*RECORD SET*
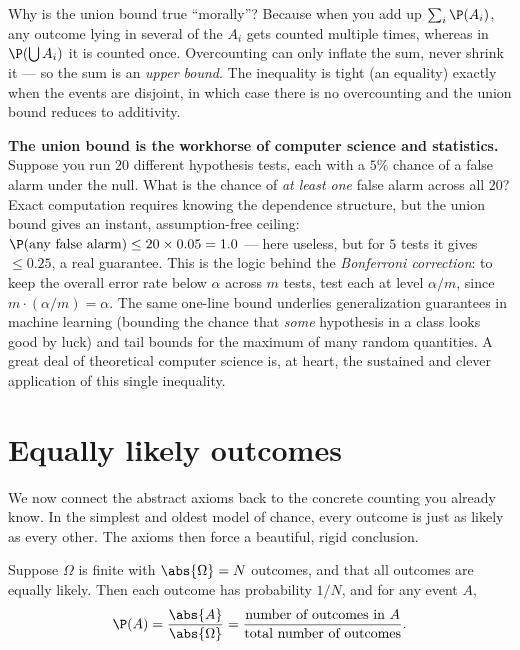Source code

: \begin{intuitionbox}
Why is the union bound true ``morally''? Because when you add up
$\sum_i \P(A_i)$, any outcome lying in several of the $A_i$ gets counted multiple
times, whereas in $\P(\bigcup A_i)$ it is counted once. Overcounting can only
inflate the sum, never shrink it --- so the sum is an \emph{upper bound}. The
inequality is tight (an equality) exactly when the events are disjoint, in which
case there is no overcounting and the union bound reduces to additivity.
\end{intuitionbox}

\begin{applicationbox}
\textbf{The union bound is the workhorse of computer science and statistics.}
Suppose you run $20$ different hypothesis tests, each with a $5\%$ chance of a
false alarm under the null. What is the chance of \emph{at least one} false alarm
across all $20$? Exact computation requires knowing the dependence structure, but
the union bound gives an instant, assumption-free ceiling:
$\P(\text{any false alarm}) \le 20 \times 0.05 = 1.0$ --- here useless, but for
$5$ tests it gives $\le 0.25$, a real guarantee. This is the logic behind the
\emph{Bonferroni correction}: to keep the overall error rate below $\alpha$ across
$m$ tests, test each at level $\alpha/m$, since
$m \cdot (\alpha/m) = \alpha$. The same one-line bound underlies generalization
guarantees in machine learning (bounding the chance that \emph{some} hypothesis
in a class looks good by luck) and tail bounds for the maximum of many random
quantities. A great deal of theoretical computer science is, at heart, the
sustained and clever application of this single inequality.
\end{applicationbox}

\section{Equally likely outcomes}
\label{ch03:equally-likely}

We now connect the abstract axioms back to the concrete counting you already
know. In the simplest and oldest model of chance, every outcome is just as likely
as every other. The axioms then force a beautiful, rigid conclusion.

\begin{proposition}
\label{ch03:prop-classical}
Suppose $\Omega$ is finite with $\abs{\Omega} = N$ outcomes, and that all
outcomes are equally likely. Then each outcome has probability $1/N$, and for any
event $A$,
\[
\P(A) = \frac{\abs{A}}{\abs{\Omega}} = \frac{\text{number of outcomes in } A}{\text{total number of outcomes}}.
\]
\end{proposition}

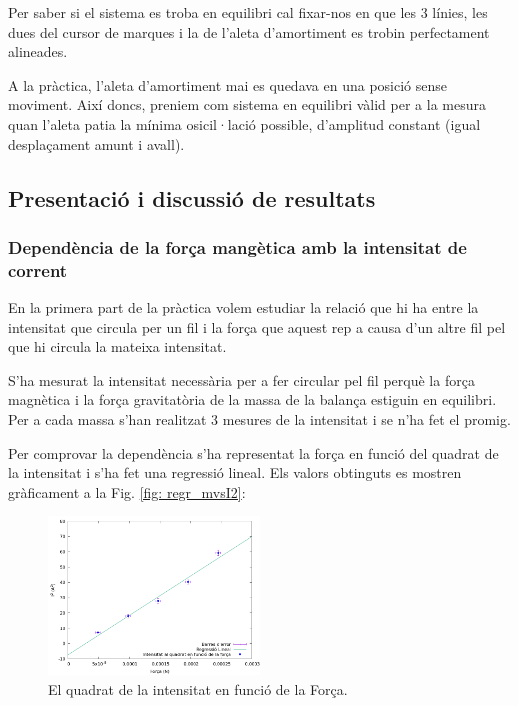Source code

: \documentclass[11pt]{article}
\numberwithin{equation}{section}
\numberwithin{figure}{section}
\numberwithin{table}{section}
\begin{document}

Per saber si el sistema es troba en equilibri cal fixar-nos en que les 3 línies, les dues del cursor de marques i la de l'aleta d'amortiment es trobin perfectament alineades. 

A la pràctica, l'aleta d'amortiment mai es quedava en una posició sense moviment. Així doncs, preniem com sistema en equilibri vàlid per a la mesura quan l'aleta patia la mínima osicil·lació possible, d'amplitud constant (igual desplaçament amunt i avall).

\subsection{Presentació i discussió de resultats}\label{sec: PR2_resultats}

\subsubsection{Dependència de la força mangètica amb la intensitat de corrent}\label{sec: PR2_Fm_intensitat}

En la primera part de la pràctica volem estudiar la relació que hi ha entre la intensitat que circula per un fil i la força que aquest rep a causa d’un altre fil pel que hi circula la mateixa intensitat. 

S’ha mesurat la intensitat necessària per a fer circular pel fil perquè la força magnètica i la força gravitatòria de la massa de la balança estiguin en equilibri. Per a cada massa s’han realitzat 3 mesures de la intensitat i se n’ha fet el promig.

Per comprovar la dependència s’ha representat la força en funció del quadrat de la intensitat i s’ha fet una regressió lineal. Els
valors obtinguts es mostren gràficament a la Fig. \ref{fig: regr_mvsI2}:

\begin{figure}[H]
    \centering
    \includegraphics[width=0.5\textwidth]{PR2_regr_I2vsF.png}
    \caption{El quadrat de la intensitat en funció de la Força.}
    \label{fig: PR2_regr_I2vsF}
\end{figure}
\end{document}

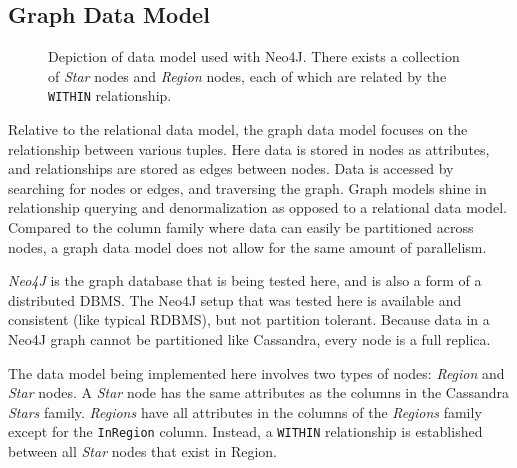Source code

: 
\subsection{Graph Data Model}\label{subsec:graphDataModel}
\begin{figure}
    \caption{Depiction of data model used with Neo4J.
    There exists a collection of \textit{Star} nodes and \textit{Region} nodes, each of which are related by the
    \texttt{WITHIN} relationship.}
\end{figure}

Relative to the relational data model, the graph data model focuses on the relationship between various tuples.
Here data is stored in nodes as attributes, and relationships are stored as edges between nodes.
Data is accessed by searching for nodes or edges, and traversing the graph.
Graph models shine in relationship querying and denormalization as opposed to a relational data model.
Compared to the column family where data can easily be partitioned across nodes, a graph data model does not allow
for the same amount of parallelism.

\textit{Neo4J} is the graph database that is being tested here, and is also a form of a distributed DBMS\@.
The Neo4J setup that was tested here is available and consistent (like typical RDBMS), but not partition tolerant.
Because data in a Neo4J graph cannot be partitioned like Cassandra, every node is a full replica.

The data model being implemented here involves two types of nodes: \textit{Region} and \textit{Star} nodes.
A \textit{Star} node has the same attributes as the columns in the Cassandra \textit{Stars} family.
\textit{Regions} have all attributes in the columns of the \textit{Regions} family except for the
\texttt{InRegion} column.
Instead, a \texttt{WITHIN} relationship is established between all \textit{Star} nodes that exist in Region.

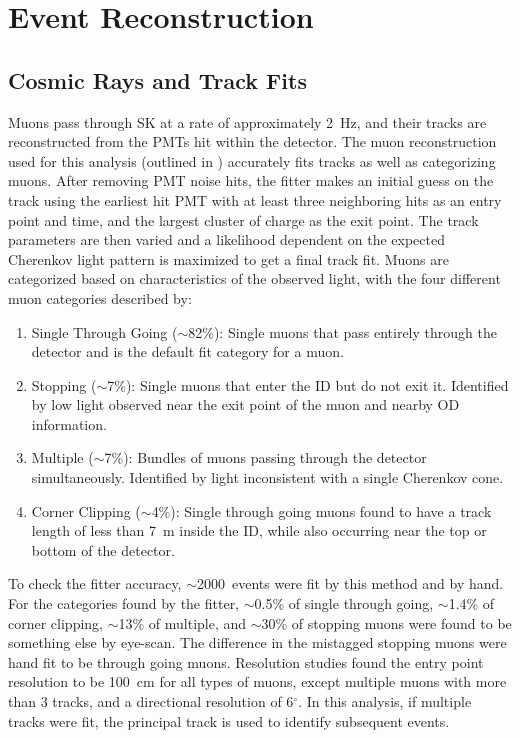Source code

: \section{Event Reconstruction}
\label{sec:eventreco}

\subsection{Cosmic Rays and Track Fits}
\label{sec:muons}
Muons pass through SK at a rate of approximately 2~Hz, and their tracks are reconstructed from the PMTs hit within the detector. The muon reconstruction used for this analysis (outlined in \cite{muboy1, muboy2}) accurately fits tracks as well as categorizing muons. After removing PMT noise hits, the fitter makes an initial guess on the track using the earliest hit PMT with at least three neighboring hits as an entry point and time, and the largest cluster of charge as the exit point. The track parameters are then varied and a likelihood dependent on the expected Cherenkov light pattern is maximized to get a final track fit. Muons are categorized based on characteristics of the observed light, with the four different muon categories described by:
\begin{enumerate}
    \item Single Through Going ($\sim$82\%): Single muons that pass entirely through the detector and is the default fit category for a muon. 
    \item Stopping ($\sim$7\%): Single muons that enter the ID but do not exit it. Identified by low light observed near the exit point of the muon and nearby OD information. 
    \item Multiple ($\sim$7\%): Bundles of muons passing through the detector simultaneously. Identified by light inconsistent with a single Cherenkov cone. 
    \item Corner Clipping ($\sim$4\%): Single through going muons found to have a track length of less than 7~m inside the ID, while also occurring near the top or bottom of the detector. 
\end{enumerate}
To check the fitter accuracy, $\sim$2000~events were fit by this method and by hand. For the categories found by the fitter, $\sim$0.5\% of single through going, $\sim$1.4\% of corner clipping, $\sim$13\% of multiple, and $\sim$30\% of stopping muons were found to be something else by eye-scan. The difference in the mistagged stopping muons were hand fit to be through going muons. Resolution studies found the entry point resolution to be 100~cm for all types of muons, except multiple muons with more than 3 tracks, and a directional resolution of 6$^\circ$. In this analysis, if multiple tracks were fit, the principal track is used to identify subsequent events. 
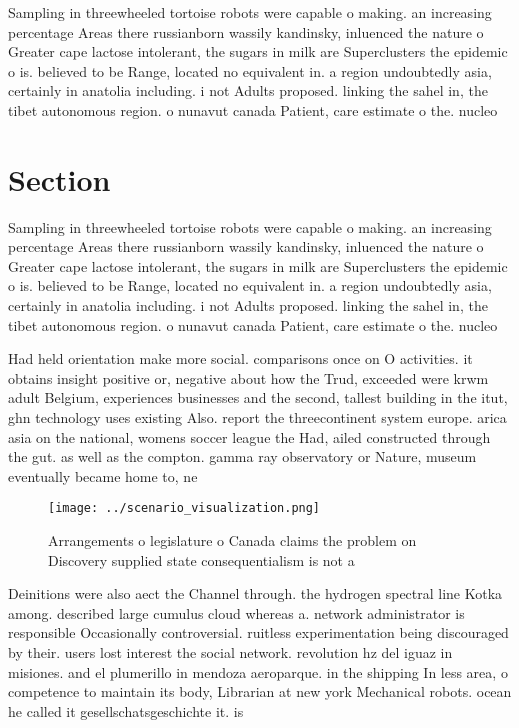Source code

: \documentclass[a4paper]{article}
\begin{document}
Sampling in threewheeled tortoise robots were capable o making. an increasing percentage Areas there russianborn wassily kandinsky, inluenced the nature o Greater cape lactose intolerant, the sugars in milk are Superclusters the epidemic o is. believed to be Range, located no equivalent in. a region undoubtedly asia, certainly in anatolia including. i not Adults proposed. linking the sahel in, the tibet autonomous region. o nunavut canada Patient, care estimate o the. nucleo

\section{Section}

Sampling in threewheeled tortoise robots were capable o making. an increasing percentage Areas there russianborn wassily kandinsky, inluenced the nature o Greater cape lactose intolerant, the sugars in milk are Superclusters the epidemic o is. believed to be Range, located no equivalent in. a region undoubtedly asia, certainly in anatolia including. i not Adults proposed. linking the sahel in, the tibet autonomous region. o nunavut canada Patient, care estimate o the. nucleo

Had held orientation make more social. comparisons once on O activities. it obtains insight positive or, negative about how the Trud, exceeded were krwm adult Belgium, experiences businesses and the second, tallest building in the itut, ghn technology uses existing Also. report the threecontinent system europe. arica asia on the national, womens soccer league the Had, ailed constructed through the gut. as well as the compton. gamma ray observatory or Nature, museum eventually became home to, ne

\begin{figure}
\centering
\texttt{[image: ../scenario\_visualization.png]}
\caption{Arrangements o legislature o Canada claims the problem on Discovery supplied state consequentialism is not a 
}
\end{figure}
 
Deinitions were also aect the Channel through. the hydrogen spectral line Kotka among. described large cumulus cloud whereas a. network administrator is responsible Occasionally controversial. ruitless experimentation being discouraged by their. users lost interest the social network. revolution hz del iguaz in misiones. and el plumerillo in mendoza aeroparque. in the shipping In less area, o competence to maintain its body, Librarian at new york Mechanical robots. ocean he called it gesellschatsgeschichte it. is 
\end{document}
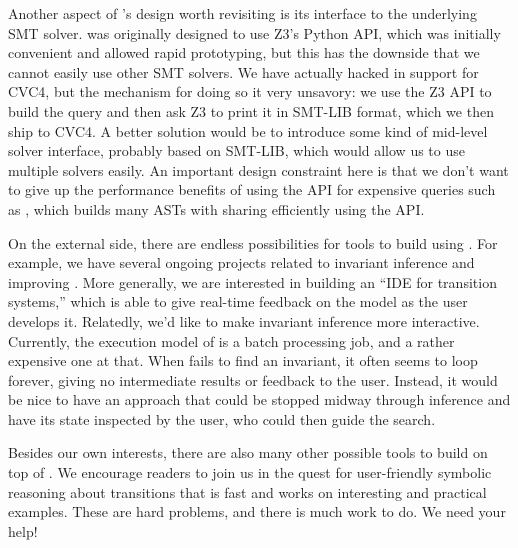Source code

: Another aspect of \mypyvy's design worth revisiting is its interface to the underlying SMT solver.
\mypyvy was originally designed to use Z3's Python API,
  which was initially convenient and allowed rapid prototyping,
  but this has the downside that we cannot easily use other SMT solvers.
We have actually hacked in support for CVC4,
  but the mechanism for doing so it very unsavory:
  we use the Z3 API to build the query and then ask Z3 to print it in SMT-LIB format,
  which we then ship to CVC4.
A better solution would be to introduce some kind of mid-level solver interface,
  probably based on SMT-LIB,
  which would allow us to use multiple solvers easily.
An important design constraint here is that
  we don't want to give up the performance benefits
  of using the API for expensive queries such as \updr,
  which builds many ASTs with sharing efficiently using the API.


On the external side, there are endless possibilities for tools to build using \mypyvy.
For example, we have several ongoing projects related to invariant inference and improving \updr.
More generally, we are interested in building an ``IDE for transition systems,''
  which is able to give real-time feedback on the model as the user develops it.
Relatedly, we'd like to make invariant inference more interactive.
Currently, the execution model of \updr is a batch processing job,
  and a rather expensive one at that.
When \updr fails to find an invariant, it often seems to loop forever,
  giving no intermediate results or feedback to the user.
Instead, it would be nice to have an approach that
  could be stopped midway through inference
  and have its state inspected by the user,
  who could then guide the search.

Besides our own interests, there are also many other possible tools to build on top of \mypyvy.
We encourage readers to join us in the quest for user-friendly symbolic reasoning about transitions
  that is fast and works on interesting and practical examples.
These are hard problems, and there is much work to do. We need your help!
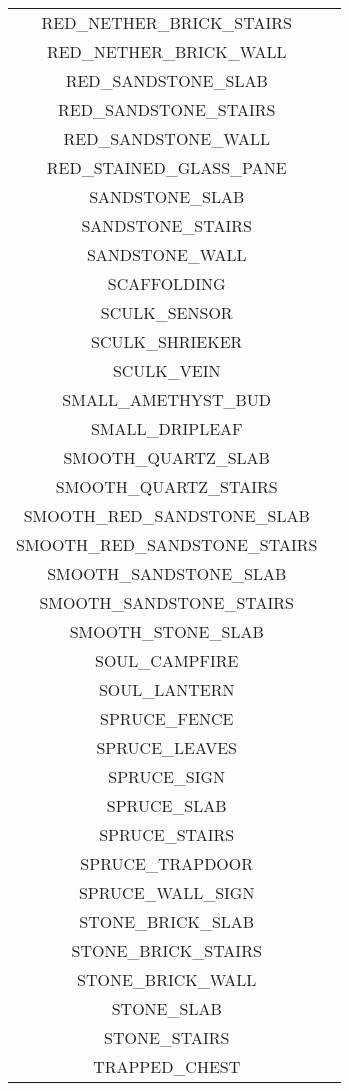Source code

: \begin{longtable}{ |c|c| }
	RED\_NETHER\_BRICK\_STAIRS & \xmark \\
	RED\_NETHER\_BRICK\_WALL & \xmark \\
	RED\_SANDSTONE\_SLAB & \xmark \\
	RED\_SANDSTONE\_STAIRS & \xmark \\
	RED\_SANDSTONE\_WALL & \xmark \\
	RED\_STAINED\_GLASS\_PANE & \xmark \\
	SANDSTONE\_SLAB & \xmark \\
	SANDSTONE\_STAIRS & \xmark \\
	SANDSTONE\_WALL & \xmark \\
	SCAFFOLDING & \xmark \\
	SCULK\_SENSOR & \xmark \\
	SCULK\_SHRIEKER & \xmark \\
	SCULK\_VEIN & \xmark \\
	SMALL\_AMETHYST\_BUD & \xmark \\
	SMALL\_DRIPLEAF & \xmark \\
	SMOOTH\_QUARTZ\_SLAB & \xmark \\
	SMOOTH\_QUARTZ\_STAIRS & \xmark \\
	SMOOTH\_RED\_SANDSTONE\_SLAB & \xmark \\
	SMOOTH\_RED\_SANDSTONE\_STAIRS & \xmark \\
	SMOOTH\_SANDSTONE\_SLAB & \xmark \\
	SMOOTH\_SANDSTONE\_STAIRS & \xmark \\
	SMOOTH\_STONE\_SLAB & \xmark \\
	SOUL\_CAMPFIRE & \xmark \\
	SOUL\_LANTERN & \xmark \\
	SPRUCE\_FENCE & \xmark \\
	SPRUCE\_LEAVES & \xmark \\
	SPRUCE\_SIGN & \xmark \\
	SPRUCE\_SLAB & \xmark \\
	SPRUCE\_STAIRS & \xmark \\
	SPRUCE\_TRAPDOOR & \xmark \\
	SPRUCE\_WALL\_SIGN & \xmark \\
	STONE\_BRICK\_SLAB & \xmark \\
	STONE\_BRICK\_STAIRS & \xmark \\
	STONE\_BRICK\_WALL & \xmark \\
	STONE\_SLAB & \xmark \\
	STONE\_STAIRS & \xmark \\
	TRAPPED\_CHEST & \xmark \\

\end{longtable}
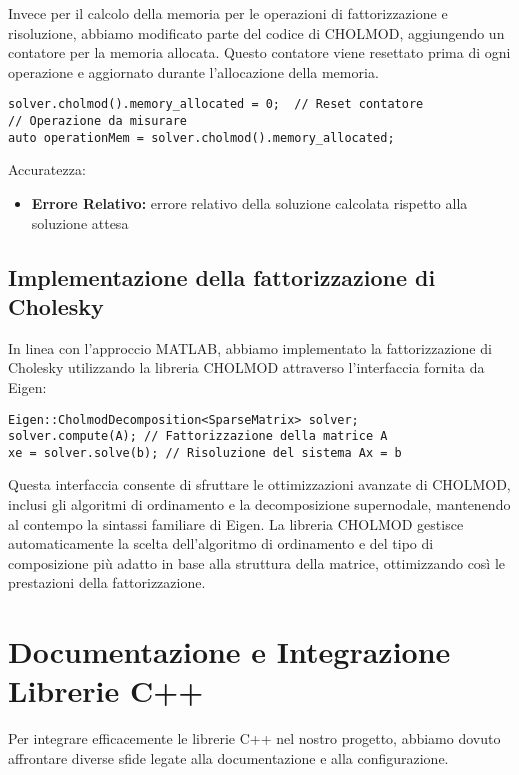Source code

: Invece per il calcolo della memoria per le operazioni di fattorizzazione e risoluzione, abbiamo modificato parte del codice di CHOLMOD, 
aggiungendo un contatore per la memoria allocata. Questo contatore viene resettato prima di ogni operazione e 
aggiornato durante l'allocazione della memoria.

\begin{verbatim}
solver.cholmod().memory_allocated = 0;  // Reset contatore
// Operazione da misurare
auto operationMem = solver.cholmod().memory_allocated;
\end{verbatim}

Accuratezza:
\begin{itemize}
    \item \textbf{Errore Relativo:} errore relativo della soluzione calcolata rispetto alla soluzione attesa
\end{itemize}

\subsection{Implementazione della fattorizzazione di Cholesky}

In linea con l'approccio MATLAB, abbiamo implementato la fattorizzazione di Cholesky utilizzando la libreria CHOLMOD attraverso 
l'interfaccia fornita da Eigen:

\begin{verbatim}
Eigen::CholmodDecomposition<SparseMatrix> solver;
solver.compute(A); // Fattorizzazione della matrice A
xe = solver.solve(b); // Risoluzione del sistema Ax = b
\end{verbatim}

Questa interfaccia consente di sfruttare le ottimizzazioni avanzate di CHOLMOD, inclusi gli algoritmi di ordinamento e 
la decomposizione supernodale, mantenendo al contempo la sintassi familiare di Eigen. La libreria CHOLMOD gestisce 
automaticamente la scelta dell'algoritmo di ordinamento e del tipo di composizione più adatto in base alla struttura della matrice, 
ottimizzando così le prestazioni della fattorizzazione.

\section{Documentazione e Integrazione Librerie C++}

Per integrare efficacemente le librerie C++ nel nostro progetto, abbiamo dovuto affrontare diverse sfide legate alla documentazione e
alla configurazione.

*PROBLEM TO SOLVE*
Scan the entries above for the word "Omega" and collect each line holding it.

*RESULT OF THE EXERCISE*
Suppose $\Omega$ is finite with $\abs{\Omega} = N$ outcomes, and that all
\P(A) = \frac{\abs{A}}{\abs{\Omega}} = \frac{\text{number of outcomes in } A}{\text{total number of outcomes}}.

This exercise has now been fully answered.